Ironically, Intel's goal is to put half the power required to run a Star Trek holodeck, on a 7w chip, they just slap a little piece of metal on and call it a day. What these figures really indicate, is how Dr Frankenstein's newest AI require ridiculous amounts of power. Intel, and everyone else, is creating little crystal goblets on a chip, they can resonate at high frequency. The situation has gotten so bad, with the demand outstripping the supply so fast, that Intel is now selling "de-lidded" chips, so you can do this at home, with a lot less effort. I tell people, we are still living in Dr Frankenstein's lab, and electricity is actually the hard way to do most of the things we use it for.

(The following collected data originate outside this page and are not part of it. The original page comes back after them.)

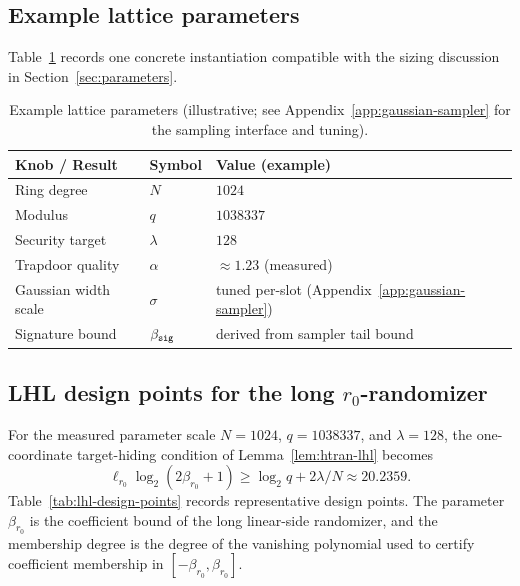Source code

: \subsection{Example lattice parameters}
Table~\ref{tab:lattice-params} records one concrete instantiation compatible with the sizing discussion in
Section~\ref{sec:parameters}.

\begin{table}[H]
\centering
\renewcommand{\arraystretch}{1.15}
\begin{tabular}{@{}lll@{}}
\toprule
\textbf{Knob / Result} & \textbf{Symbol} & \textbf{Value (example)} \\
\midrule
Ring degree & \(N\) & \(1024\) \\
Modulus & \(q\) & \(1038337\) \\
Security target & \(\lambda\) & \(128\) \\
\midrule
Trapdoor quality & \(\alpha\) & \(\approx 1.23\) (measured) \\
Gaussian width scale & \(\sigma\) & tuned per-slot (Appendix~\ref{app:gaussian-sampler}) \\
Signature bound & \(\BoundSig\) & derived from sampler tail bound \\
\bottomrule
\end{tabular}
\caption{Example lattice parameters (illustrative; see Appendix~\ref{app:gaussian-sampler} for the sampling interface and
tuning).}
\label{tab:lattice-params}
\end{table}

\subsection{LHL design points for the long $r_0$-randomizer}
For the measured parameter scale \(N=1024\), \(q=1038337\), and \(\lambda=128\), the one-coordinate target-hiding
condition of Lemma~\ref{lem:htran-lhl} becomes
\[
  \ell_{r_0}\log_2(2\beta_{r_0}+1)
  \ge
  \log_2 q + 2\lambda/N
  \approx 20.2359.
\]
Table~\ref{tab:lhl-design-points} records representative design points.  The parameter \(\beta_{r_0}\) is the
coefficient bound of the long linear-side randomizer, and the membership degree is the degree of the vanishing
polynomial used to certify coefficient membership in \([ -\beta_{r_0},\beta_{r_0}]\).

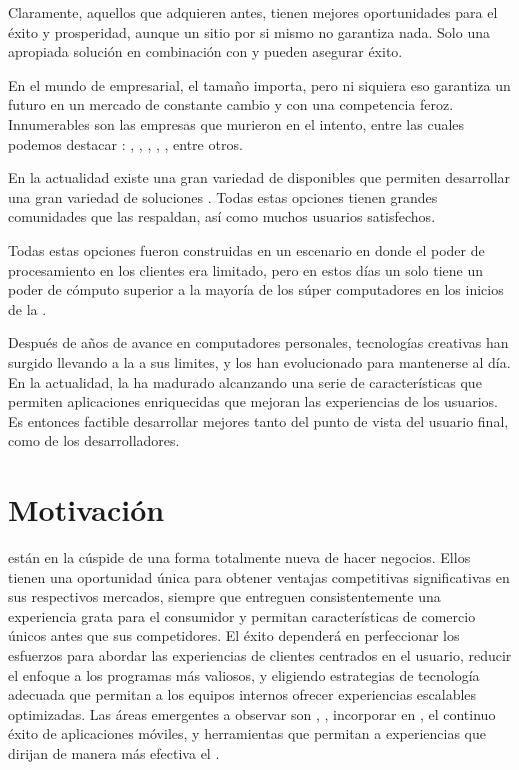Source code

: Claramente, aquellos que adquieren \estores antes, tienen mejores oportunidades  para el éxito y prosperidad, aunque un sitio \ecommerce por si mismo no garantiza nada. Solo una apropiada solución \ecommerce en combinación con \emarketing y \advertising pueden asegurar éxito.


En el mundo de empresarial, el tamaño importa, pero ni siquiera eso garantiza un futuro en un mercado de constante cambio y con una competencia feroz. Innumerables son las empresas que murieron en el intento, entre las cuales podemos destacar : \sega, \kodak, \daewoo, \nokia, \blockbuster, entre otros.

En la actualidad existe una gran variedad de \frameworksPC \openSourcePC disponibles que permiten desarrollar una gran variedad de soluciones \ecommerce. Todas estas opciones tienen grandes comunidades que las respaldan, así como muchos usuarios satisfechos. 

Todas estas opciones fueron construidas en un escenario en donde el poder de procesamiento en los clientes era limitado, pero en estos días un solo \iphone tiene un poder de cómputo superior a la mayoría de los súper computadores en los inicios de la \webINT. 

Después de años de avance en computadores personales, tecnologías creativas han surgido llevando a la \webINT a sus limites, y los \webINT \browsersINT han evolucionado para mantenerse al día. En la actualidad, la \webINT ha madurado alcanzando una serie de características que permiten aplicaciones enriquecidas que mejoran las experiencias de los usuarios. Es entonces factible desarrollar \frameworksPC \ecommerce mejores tanto del punto de vista del usuario final, como de los desarrolladores. 


\section{Motivación}\label{cap:intro:motivacion}

\online \retailers están en la cúspide de una forma totalmente nueva de hacer negocios. Ellos tienen una oportunidad única para obtener ventajas competitivas significativas en sus respectivos mercados, siempre que entreguen consistentemente una experiencia grata para el consumidor y permitan características de comercio \multichannel únicos antes que sus competidores. El éxito dependerá en perfeccionar los esfuerzos para abordar las experiencias de clientes centrados en el usuario, reducir el enfoque a los programas más valiosos, y eligiendo estrategias de tecnología adecuada que permitan a los equipos internos ofrecer experiencias escalables optimizadas. Las áreas emergentes a observar son \realTimeINT, \retail \analytics, incorporar \socialnetwork en \ecommerce, el continuo éxito de aplicaciones móviles, y herramientas que permitan a \retailers \scale experiencias que dirijan de manera más efectiva el \merchandising.

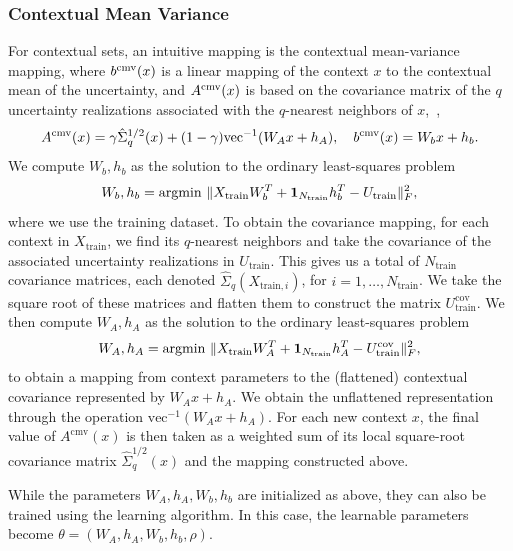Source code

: \subsubsection{Contextual Mean Variance}
For contextual sets, an intuitive mapping is the contextual mean-variance mapping, where $b^{\rm cmv}(x)$ is a linear mapping of the context $x$ to the contextual mean of the uncertainty, and $A^{\rm cmv}(x)$ is based on the covariance matrix of the $q$ uncertainty realizations associated with the $q$-nearest neighbors of $x$,~\ie,
\begin{equation}
    A^{\rm cmv}(x) = \gamma\hat{\Sigma}_{q}^{1/2}(x) + (1-\gamma)\text{vec}^{-1}(W_Ax+h_A),\quad b^{\rm cmv}(x) = W_bx+h_b.
\end{equation} 
 We compute $W_b,h_b$ as the solution to the ordinary least-squares problem
$$W_b,h_b=\text{argmin}~\|X_{\text{train}}W_b^T + \ones_{N_{\text{train}}}h_b^T - U_{\text{train}}\|_F^2,$$
where we use the training dataset. 
To obtain the covariance mapping, for each context in $X_{\text{train}}$, we find its $q$-nearest neighbors and take the covariance of the associated uncertainty realizations in $U_{\text{train}}$. This gives us a total of $N_{\text{train}}$ covariance matrices, each denoted $\hat{\Sigma}_{q}(X_{\text{train},i})$, for $i = 1,\dots,N_{\text{train}}$. We take the square root of these matrices and flatten them to construct the matrix $U^{\text{cov}}_{\text{train}}$. We then compute $W_A,h_A$ as the solution to the ordinary least-squares problem
$$W_A,h_A = \text{argmin}~\|X_{\text{train}}W_A^T + \ones_{N_{\text{train}}}h_A^T - U^{\text{cov}}_{\text{train}}\|_F^2,$$
to obtain a mapping from context parameters to the (flattened) contextual covariance represented by $W_Ax+h_A$. We obtain the unflattened representation through the operation $\text{vec}^{-1}(W_Ax+h_A)$.
For each new context $x$, the final value of $A^{\text{cmv}}(x)$ is then taken as a weighted sum of its local square-root covariance matrix $\hat{\Sigma}_{q}^{1/2}(x)$ and the mapping constructed above.  

While the parameters $W_A, h_A, W_b, h_b$ are initialized as above, they can also be trained using the learning algorithm. In this case, the learnable parameters become $\theta = (W_A, h_A, W_b, h_b,\rho)$.

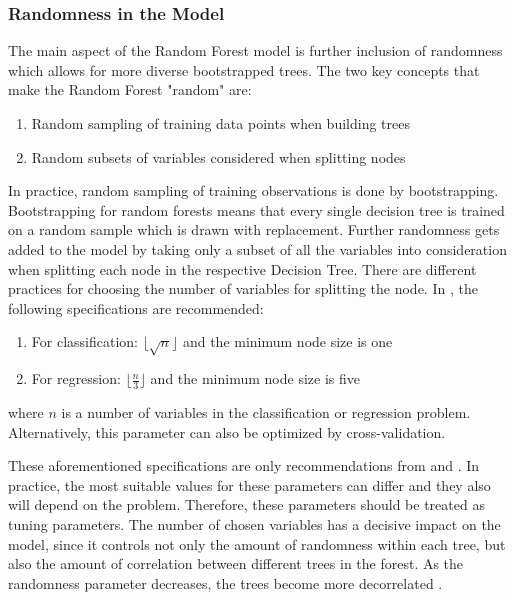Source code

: \subsubsection{Randomness in the Model}
The main aspect of the Random Forest model is further inclusion of randomness which allows for more diverse bootstrapped trees.
The two key concepts that make the Random Forest "random" are:

\begin{enumerate}
	\item Random sampling of training data points when building trees
	\item Random subsets of variables considered when splitting nodes
\end{enumerate}

In practice, random sampling of training observations is done by bootstrapping. 
Bootstrapping for random forests means that every single decision tree is trained on a random sample 
which is drawn with replacement. 
Further randomness gets added to the model by taking only a subset of all the variables into consideration
when splitting each node in the respective Decision Tree.
There are different practices for choosing the number of variables for splitting the node.
In \cite{friedman2001elements}, the following specifications are recommended:

\begin{enumerate}
	\item For classification:  $\lfloor{\sqrt{n}} \rfloor$ and the minimum node size is one
	\item For regression: $\lfloor \frac{n}{3} \rfloor$ and the minimum node size is five
\end{enumerate}

where $n$ is a number of variables in the classification or regression problem.
Alternatively, this parameter can also be optimized by cross-validation.


These aforementioned specifications are
only recommendations from \cite{friedman2001elements} and \cite{breiman2001random}. 
In practice, the most suitable values for these parameters
can differ and they also will depend on the problem. Therefore, these parameters should be
treated as tuning parameters. The number of chosen variables has a decisive impact on the model,
since it controls not only the amount of randomness within each tree,
but also the amount of correlation between different trees in the forest.
As the randomness parameter decreases, the trees become more decorrelated \cite{criminisi2012decision}.

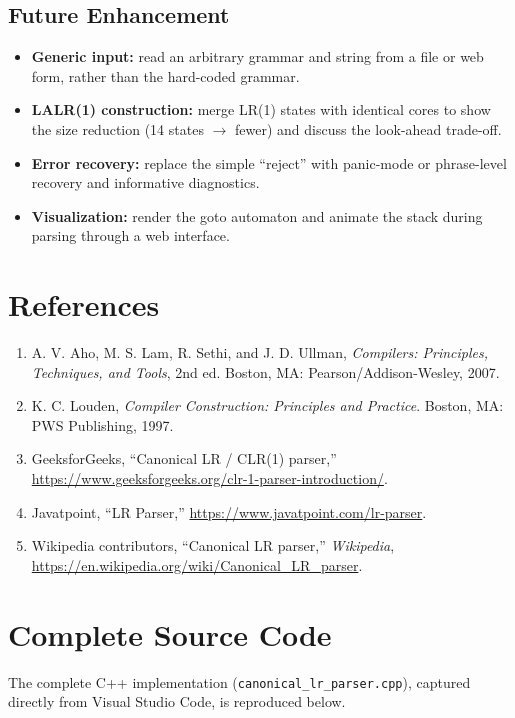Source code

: \documentclass[11pt,a4paper]{report}
\begin{document}
\section{Future Enhancement}
\begin{itemize}
  \item \textbf{Generic input:} read an arbitrary grammar and string from a file or web form, rather than the hard-coded grammar.
  \item \textbf{LALR(1) construction:} merge LR(1) states with identical cores to show the size reduction (14 states $\rightarrow$ fewer) and discuss the look-ahead trade-off.
  \item \textbf{Error recovery:} replace the simple ``reject'' with panic-mode or phrase-level recovery and informative diagnostics.
  \item \textbf{Visualization:} render the goto automaton and animate the stack during parsing through a web interface.
\end{itemize}

\chapter{References}
\begin{enumerate}
  \item A. V. Aho, M. S. Lam, R. Sethi, and J. D. Ullman, \emph{Compilers: Principles, Techniques, and Tools}, 2nd ed. Boston, MA: Pearson/Addison-Wesley, 2007.
  \item K. C. Louden, \emph{Compiler Construction: Principles and Practice}. Boston, MA: PWS Publishing, 1997.
  \item GeeksforGeeks, ``Canonical LR / CLR(1) parser,'' \url{https://www.geeksforgeeks.org/clr-1-parser-introduction/}.
  \item Javatpoint, ``LR Parser,'' \url{https://www.javatpoint.com/lr-parser}.
  \item Wikipedia contributors, ``Canonical LR parser,'' \emph{Wikipedia}, \url{https://en.wikipedia.org/wiki/Canonical_LR_parser}.
\end{enumerate}

\appendix
\chapter{Complete Source Code}
\label{app:code}
The complete C++ implementation (\texttt{canonical\_lr\_parser.cpp}), captured
directly from Visual Studio Code, is reproduced below.
\end{document}
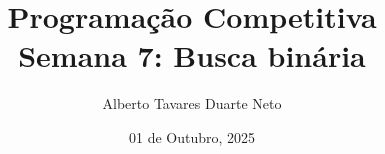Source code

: \documentclass{beamer}
\title{{\Large Programação Competitiva}\\ Semana 7: Busca binária}
\date{01 de Outubro, 2025}
\author{Alberto Tavares Duarte Neto}
\institute{Universidade de Brasília}
\numberwithin{equation}{subsection}
\begin{document}
    \maketitle
    \small

    
    
    
    
    
    
    
    
\end{document}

MSN This article is along the same lines, and illustrates how Moores' Law has become a race to put more intelligence on chips, rather than merely shrinking the transistors. Already, its becoming possible to put a serious AI on a thumb drive and, even without using optical circuitry, these guys can get a 1,000x faster by simply hardwiring the slowest software. Jenson Waung has nightmares about someone popping Nvidia's bubble, but the issue really is becoming how much intelligence can you add to the system, and not how fast can you crunch the numbers.
What a lot of people don't realize is how little clock frequency impacts performance. If you have a 1GHz CPU, you can perform a multiplication every few nanoseconds (each multiplication takes more than 1 clock cycle). To go twice as fast you can jump to 2GHz or just perform two simultaneous multiplications. The second solution doubles your energy consumption, but doubling the clock cycles increases energy consumption by about 4x. So going 9GHz is more of a publicity stunt than an actual engineering choice. For AI especially that's stupid because you can go so much faster by performing concurrent operations (so-called SIMD instructions), instead of cracking that clock frequency up
Its all about multiplexing everything, because that's what the market demands. Current processors use expensive transistors, that are so expensive, you can add a lot of cheap memory instead, made with cheaper transistors. However, new kinds of cheap memory are on the way, that will be fast enough to begin to keep up with the processors. Because it really is all about multiplexing, someone recently found a way to potentially double the performance of any existing computer. Likewise, everyone will eventually switch to MX2 topological motherboards, with 2d ballistic electrons, ensuring the chips themselves don't slow each other down.
Nice. I am interested in how it works. But generally speaking, if you look at publications, you see a lot of new architectures coming out every day on how to drastically increase performance. But they rarely get to commercial use, because they often either require so much change that the benefits are not worth the cost of implementing them, or by the time they are viable commercially the "traditional" ways have caught up. It is a bit frustrating, but such solutions are rarely actually implemented. A good example of this would be in-memory processing...
The guy merely figured out how to multiplex the chips on a motherboard better, so they play nice. By the time its possible to download a program that does that for your computer, it could already be incorporated into the next generation chips. You can bet your sweet ass the chip manufactures will employ it, because its the idiots they sell the chip to who keep producing crappy computers. They know people will buy whatever has "Intel" inside, never realizing it has really slow crappy memory or whatever, and they're just slapping it together as fast as they can. Electronics are among the most deregulated of markets, so Intel and everyone else has been working towards producing chips that are idiot proof, containing even their own power supply regulator, and putting them on motherboards you can't fuck up either. The processor might cost $300.oo or more, and the rest of the box $50.00. It took them forever just to get the power supply manufacturers to make decent cheap power supplies. Everyone is gouging each other, as much as their customers. With any luck, the newest organic circuitry will make consumer electronics dirt cheap and reliable, crap you can simply print 40,000 at night like so many newspapers. Still, that's a decade away at least. AMD and Intel are going for their own "ALL-IN-Wonder!" chip. AMD's newest design is three chips in a row, with two "winglets" on the outside, to keep more of the heat from the input and output off the damn thing. Their newest supercomputer chips, contain as much as 256gb of memory or more and, once the price of memory comes down, they'll slap cut down versions into out computers. Its a stupid chip, that might require 90w in your laptop, but can run the Star Trek holodeck. All the measurements seem to indicate, 260tf is just right for doing whatever the hell you want but, at the same time, everyone is constantly chipping away at that, reducing the processing demands. I'd say about 120tf is what you might want in the near future, and software can easily cut that in half. Hell, half the damn crap is already being hardwired onto laptop chips. The technology is changing so fast, it would be pointless for the government to try to speed it up any further, and all they do is make sure Intel and everyone doesn't slow down. Throw enough money at anything, and it gets done.